上海の共産党地区委員会と人民政府の指導者たちは、この情勢をありのままに検討して、上海近郊農村の農業近代化のカギは電力灌漑排水機構の建設にあるとみなした。灌漑と排水は、上海近郊と上海デルタ地帯の主要な農作物である水稲の生長にとって不可缺なものであるばかりでなく、すべての農作物にとっても非常に重要である。このことは反動政府の支配下では、ごく僅かの農民にしかできないことだった。共産党と人民政府の指導のもとに、計画的に農民の土地、労働力とその他の資源を協同化することによってはじめてこの方面での大発展がなしとげられた。

第三段階

一九五八年に入ると、農村人民公社が成立した。このとき灌漑排水機構の建設は第三の目ざましい段階に入った。もとの協同組合を合併してできあがった人民公社は多くの人力、物力、財力をもつ大きな組織体として、従来の協同組合ではできなかった大規模の技術的改善を統一した計画のもとでおこなうことができるようになった。

上海近郊の農村人民公社もまた中国の他の地と同じように技術改革(農村の機械化と電気化、水利設備の増設、化学肥料と他の農薬の普及)を促進する近代化の過程に入った。上海近郊農村にとってこの技術改革での特筆すべき措置の一つは水利施設機構(灌漑排水路、水門、堤防など)とポンプ設備能力の拡充にある。ここ五年らい、上海近郊農村のポンプ設備能力は六万馬力近くも増加し、総設備能力は七万馬力にたっし、耕地面積五〇万ムー(一ムーは日本の六·七二畝)の需要を満たした。こうした現有設備の五分の四は人民公社が据えつけたのである。
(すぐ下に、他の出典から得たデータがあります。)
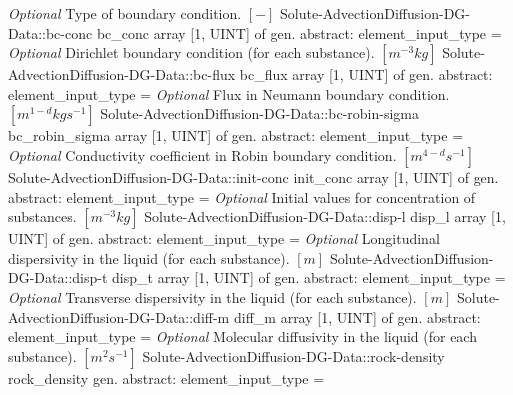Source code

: \begin{RecordType}
			{ \it{Optional}}
			{{{Type of boundary condition. }{$[-]$}%
}}
		\RecKey
			{Solute-AdvectionDiffusion-DG-Data::bc-conc}
			{bc{\_}conc}
			{{array [1, UINT] of }{gen. abstract: }}{{element{\_}input{\_}type}{ = }}
			{ \it{Optional}}
			{{{Dirichlet boundary condition (for each substance). }{$[m^{-3}kg]$}%
}}
		\RecKey
			{Solute-AdvectionDiffusion-DG-Data::bc-flux}
			{bc{\_}flux}
			{{array [1, UINT] of }{gen. abstract: }}{{element{\_}input{\_}type}{ = }}
			{ \it{Optional}}
			{{{Flux in Neumann boundary condition. }{$[m^{1-d}kgs^{-1}]$}%
}}
		\RecKey
			{Solute-AdvectionDiffusion-DG-Data::bc-robin-sigma}
			{bc{\_}robin{\_}sigma}
			{{array [1, UINT] of }{gen. abstract: }}{{element{\_}input{\_}type}{ = }}
			{ \it{Optional}}
			{{{Conductivity coefficient in Robin boundary condition. }{$[m^{4-d}s^{-1}]$}%
}}
		\RecKey
			{Solute-AdvectionDiffusion-DG-Data::init-conc}
			{init{\_}conc}
			{{array [1, UINT] of }{gen. abstract: }}{{element{\_}input{\_}type}{ = }}
			{ \it{Optional}}
			{{{Initial values for concentration of substances. }{$[m^{-3}kg]$}%
}}
		\RecKey
			{Solute-AdvectionDiffusion-DG-Data::disp-l}
			{disp{\_}l}
			{{array [1, UINT] of }{gen. abstract: }}{{element{\_}input{\_}type}{ = }}
			{ \it{Optional}}
			{{{Longitudinal dispersivity in the liquid (for each substance). }{$[m]$}%
}}
		\RecKey
			{Solute-AdvectionDiffusion-DG-Data::disp-t}
			{disp{\_}t}
			{{array [1, UINT] of }{gen. abstract: }}{{element{\_}input{\_}type}{ = }}
			{ \it{Optional}}
			{{{Transverse dispersivity in the liquid (for each substance). }{$[m]$}%
}}
		\RecKey
			{Solute-AdvectionDiffusion-DG-Data::diff-m}
			{diff{\_}m}
			{{array [1, UINT] of }{gen. abstract: }}{{element{\_}input{\_}type}{ = }}
			{ \it{Optional}}
			{{{Molecular diffusivity in the liquid (for each substance). }{$[m^{2}s^{-1}]$}%
}}
		\RecKey
			{Solute-AdvectionDiffusion-DG-Data::rock-density}
			{rock{\_}density}
			{{gen. abstract: }}{{element{\_}input{\_}type}{ = }}

\end{RecordType}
一九五八年いらい、地方政府は上海の送電配電系統から利用し得る大電源をもちいて電力ポンプの据えつけを優先的におこなった。これらのポンプはいま、ポンプ網の主要な部分になっている。いま、上海とその附近の工業中心地の発電所から近郊の農村地帯に向かって高圧線が四方八方にひろがっている。

灌漑排水機構の設置は、ち密な計画のもとに、急速に完成された。いかなる地区でもポンプを据えつける前にち密な調査と現場実験を行った。あらゆる地区に同じような設備を同時に配置することができないので、まず水田地域に優先的に配置し、つぎに菜園、最後に他の農作物地区という順序をとった。

農村の需要にこたえる工業の発展

上海の工業はみごとにこの難局をのりきった。こんにち近郊農村に架設された高圧線は延べ八、○○○キロメートルにもたっしている。内燃機関とモーター五〇〇〇余台、変圧器、多数の電気メーターと他の電気設備をもっている。一九五七年以前は上海近郊の農村で使用されていた灌漑排水設備たとえばポンプ、内燃機関、モーターなどはいずれも輸入品であった。中国の第二次五ヵ年計画(一九五八年―一九六二年)の期間にはじめて上海の動力製造部門が大発展をとげ、近郊十県と全国各地に総設備能力六〇万馬力の動力機械を送り込んだ。そのご上海農村に据えつけた動力やポンプはすべて「中国製」のものとなった。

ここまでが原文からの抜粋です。